Goal of the exercise: Output all the records below, word for word.

----------

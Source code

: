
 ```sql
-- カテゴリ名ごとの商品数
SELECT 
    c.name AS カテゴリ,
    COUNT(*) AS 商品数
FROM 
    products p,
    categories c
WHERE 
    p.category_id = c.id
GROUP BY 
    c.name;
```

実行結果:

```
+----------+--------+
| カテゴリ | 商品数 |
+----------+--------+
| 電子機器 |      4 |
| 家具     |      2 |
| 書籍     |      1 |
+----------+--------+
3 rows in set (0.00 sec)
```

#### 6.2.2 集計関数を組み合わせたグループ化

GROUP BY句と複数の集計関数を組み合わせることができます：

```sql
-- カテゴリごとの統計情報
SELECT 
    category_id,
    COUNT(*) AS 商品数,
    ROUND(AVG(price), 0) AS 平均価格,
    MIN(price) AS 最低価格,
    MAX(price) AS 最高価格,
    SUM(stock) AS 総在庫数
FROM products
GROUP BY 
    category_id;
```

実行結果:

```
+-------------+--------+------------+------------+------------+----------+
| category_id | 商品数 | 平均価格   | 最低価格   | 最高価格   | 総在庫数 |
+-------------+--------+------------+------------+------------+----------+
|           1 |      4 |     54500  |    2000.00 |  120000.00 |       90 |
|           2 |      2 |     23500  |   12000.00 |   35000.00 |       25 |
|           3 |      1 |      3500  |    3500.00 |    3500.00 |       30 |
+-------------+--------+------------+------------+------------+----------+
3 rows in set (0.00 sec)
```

----------

Response to the exercise:
Source code

:
 ```sql
-- カテゴリ名ごとの商品数
SELECT 
    c.name AS カテゴリ,
    COUNT(*) AS 商品数
FROM 
    products p,
    categories c
WHERE 
    p.category_id = c.id
GROUP BY 
    c.name;
```

実行結果:

```
+----------+--------+
| カテゴリ | 商品数 |
+----------+--------+
| 電子機器 |      4 |
| 家具     |      2 |
| 書籍     |      1 |
+----------+--------+
3 rows in set (0.00 sec)
```

#### 6.2.2 集計関数を組み合わせたグループ化

GROUP BY句と複数の集計関数を組み合わせることができます：

```sql
-- カテゴリごとの統計情報
SELECT 
    category_id,
    COUNT(*) AS 商品数,
    ROUND(AVG(price), 0) AS 平均価格,
    MIN(price) AS 最低価格,
    MAX(price) AS 最高価格,
    SUM(stock) AS 総在庫数
FROM products
GROUP BY 
    category_id;
```

実行結果:

```
+-------------+--------+------------+------------+------------+----------+
| category_id | 商品数 | 平均価格   | 最低価格   | 最高価格   | 総在庫数 |
+-------------+--------+------------+------------+------------+----------+
|           1 |      4 |     54500  |    2000.00 |  120000.00 |       90 |
|           2 |      2 |     23500  |   12000.00 |   35000.00 |       25 |
|           3 |      1 |      3500  |    3500.00 |    3500.00 |       30 |
+-------------+--------+------------+------------+------------+----------+
3 rows in set (0.00 sec)
```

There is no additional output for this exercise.